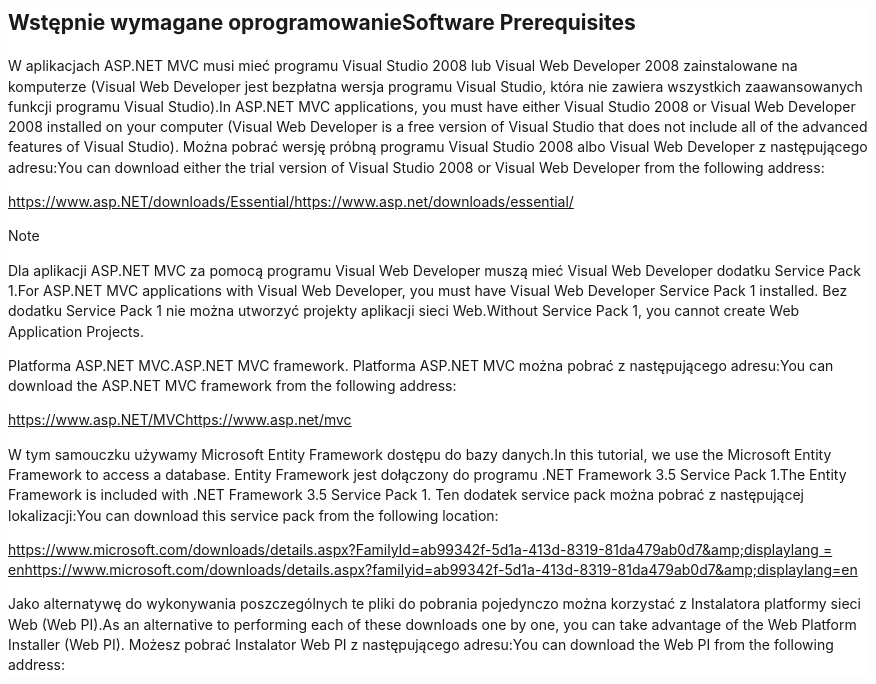 ## <a name="software-prerequisites"></a><span data-ttu-id="ec954-149">Wstępnie wymagane oprogramowanie</span><span class="sxs-lookup"><span data-stu-id="ec954-149">Software Prerequisites</span></span>

<span data-ttu-id="ec954-150">W aplikacjach ASP.NET MVC musi mieć programu Visual Studio 2008 lub Visual Web Developer 2008 zainstalowane na komputerze (Visual Web Developer jest bezpłatna wersja programu Visual Studio, która nie zawiera wszystkich zaawansowanych funkcji programu Visual Studio).</span><span class="sxs-lookup"><span data-stu-id="ec954-150">In ASP.NET MVC applications, you must have either Visual Studio 2008 or Visual Web Developer 2008 installed on your computer (Visual Web Developer is a free version of Visual Studio that does not include all of the advanced features of Visual Studio).</span></span> <span data-ttu-id="ec954-151">Można pobrać wersję próbną programu Visual Studio 2008 albo Visual Web Developer z następującego adresu:</span><span class="sxs-lookup"><span data-stu-id="ec954-151">You can download either the trial version of Visual Studio 2008 or Visual Web Developer from the following address:</span></span>

[<span data-ttu-id="ec954-152">https://www.asp.NET/downloads/Essential/</span><span class="sxs-lookup"><span data-stu-id="ec954-152">https://www.asp.net/downloads/essential/</span></span>](https://www.asp.net/downloads/essential)

> [!NOTE] 
> 
> <span data-ttu-id="ec954-153">Dla aplikacji ASP.NET MVC za pomocą programu Visual Web Developer muszą mieć Visual Web Developer dodatku Service Pack 1.</span><span class="sxs-lookup"><span data-stu-id="ec954-153">For ASP.NET MVC applications with Visual Web Developer, you must have Visual Web Developer Service Pack 1 installed.</span></span> <span data-ttu-id="ec954-154">Bez dodatku Service Pack 1 nie można utworzyć projekty aplikacji sieci Web.</span><span class="sxs-lookup"><span data-stu-id="ec954-154">Without Service Pack 1, you cannot create Web Application Projects.</span></span>


<span data-ttu-id="ec954-155">Platforma ASP.NET MVC.</span><span class="sxs-lookup"><span data-stu-id="ec954-155">ASP.NET MVC framework.</span></span> <span data-ttu-id="ec954-156">Platforma ASP.NET MVC można pobrać z następującego adresu:</span><span class="sxs-lookup"><span data-stu-id="ec954-156">You can download the ASP.NET MVC framework from the following address:</span></span>

[<span data-ttu-id="ec954-157">https://www.asp.NET/MVC</span><span class="sxs-lookup"><span data-stu-id="ec954-157">https://www.asp.net/mvc</span></span>](../../../index.md)

<span data-ttu-id="ec954-158">W tym samouczku używamy Microsoft Entity Framework dostępu do bazy danych.</span><span class="sxs-lookup"><span data-stu-id="ec954-158">In this tutorial, we use the Microsoft Entity Framework to access a database.</span></span> <span data-ttu-id="ec954-159">Entity Framework jest dołączony do programu .NET Framework 3.5 Service Pack 1.</span><span class="sxs-lookup"><span data-stu-id="ec954-159">The Entity Framework is included with .NET Framework 3.5 Service Pack 1.</span></span> <span data-ttu-id="ec954-160">Ten dodatek service pack można pobrać z następującej lokalizacji:</span><span class="sxs-lookup"><span data-stu-id="ec954-160">You can download this service pack from the following location:</span></span>

[<span data-ttu-id="ec954-161">https://www.microsoft.com/downloads/details.aspx?FamilyId=ab99342f-5d1a-413d-8319-81da479ab0d7&amp;displaylang = en</span><span class="sxs-lookup"><span data-stu-id="ec954-161">https://www.microsoft.com/downloads/details.aspx?familyid=ab99342f-5d1a-413d-8319-81da479ab0d7&amp;displaylang=en</span></span>](https://www.microsoft.com/downloads/details.aspx?familyid=ab99342f-5d1a-413d-8319-81da479ab0d7&amp;displaylang=en)

<span data-ttu-id="ec954-162">Jako alternatywę do wykonywania poszczególnych te pliki do pobrania pojedynczo można korzystać z Instalatora platformy sieci Web (Web PI).</span><span class="sxs-lookup"><span data-stu-id="ec954-162">As an alternative to performing each of these downloads one by one, you can take advantage of the Web Platform Installer (Web PI).</span></span> <span data-ttu-id="ec954-163">Możesz pobrać Instalator Web PI z następującego adresu:</span><span class="sxs-lookup"><span data-stu-id="ec954-163">You can download the Web PI from the following address:</span></span>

————————

Exercise prompt
Whenever the word "Developer" shows up in a line of the entries above, copy that line.

Expected answer
<span data-ttu-id="ec954-150">W aplikacjach ASP.NET MVC musi mieć programu Visual Studio 2008 lub Visual Web Developer 2008 zainstalowane na komputerze (Visual Web Developer jest bezpłatna wersja programu Visual Studio, która nie zawiera wszystkich zaawansowanych funkcji programu Visual Studio).</span><span class="sxs-lookup"><span data-stu-id="ec954-150">In ASP.NET MVC applications, you must have either Visual Studio 2008 or Visual Web Developer 2008 installed on your computer (Visual Web Developer is a free version of Visual Studio that does not include all of the advanced features of Visual Studio).</span></span> <span data-ttu-id="ec954-151">Można pobrać wersję próbną programu Visual Studio 2008 albo Visual Web Developer z następującego adresu:</span><span class="sxs-lookup"><span data-stu-id="ec954-151">You can download either the trial version of Visual Studio 2008 or Visual Web Developer from the following address:</span></span>
> <span data-ttu-id="ec954-153">Dla aplikacji ASP.NET MVC za pomocą programu Visual Web Developer muszą mieć Visual Web Developer dodatku Service Pack 1.</span><span class="sxs-lookup"><span data-stu-id="ec954-153">For ASP.NET MVC applications with Visual Web Developer, you must have Visual Web Developer Service Pack 1 installed.</span></span> <span data-ttu-id="ec954-154">Bez dodatku Service Pack 1 nie można utworzyć projekty aplikacji sieci Web.</span><span class="sxs-lookup"><span data-stu-id="ec954-154">Without Service Pack 1, you cannot create Web Application Projects.</span></span>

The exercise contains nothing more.